Exercise description ::
Every line of the data below should be retyped exactly, with no images carried over.

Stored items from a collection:
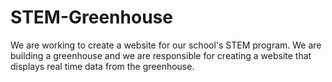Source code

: # STEM-Greenhouse
We are working to create a website for our school's STEM program. We are building a greenhouse and we are responsible for creating a website that displays real time data from the greenhouse. 


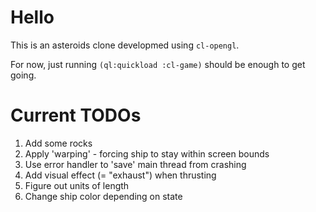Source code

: # Hello #
  
This is an asteroids clone developmed using `cl-opengl`.

For now, just running `(ql:quickload :cl-game)` should be enough to get going.

# Current TODOs #

1) Add some rocks
2) Apply 'warping' - forcing ship to stay within screen bounds
3) Use error handler to 'save' main thread from crashing
4) Add visual effect (= "exhaust") when thrusting
5) Figure out units of length
6) Change ship color depending on state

Problem solution ::
Source code

: # STEM-Greenhouse
We are working to create a website for our school's STEM program. We are building a greenhouse and we are responsible for creating a website that displays real time data from the greenhouse. 


Source code

: # Hello #
  
This is an asteroids clone developmed using `cl-opengl`.

For now, just running `(ql:quickload :cl-game)` should be enough to get going.

# Current TODOs #

1) Add some rocks
2) Apply 'warping' - forcing ship to stay within screen bounds
3) Use error handler to 'save' main thread from crashing
4) Add visual effect (= "exhaust") when thrusting
5) Figure out units of length
6) Change ship color depending on state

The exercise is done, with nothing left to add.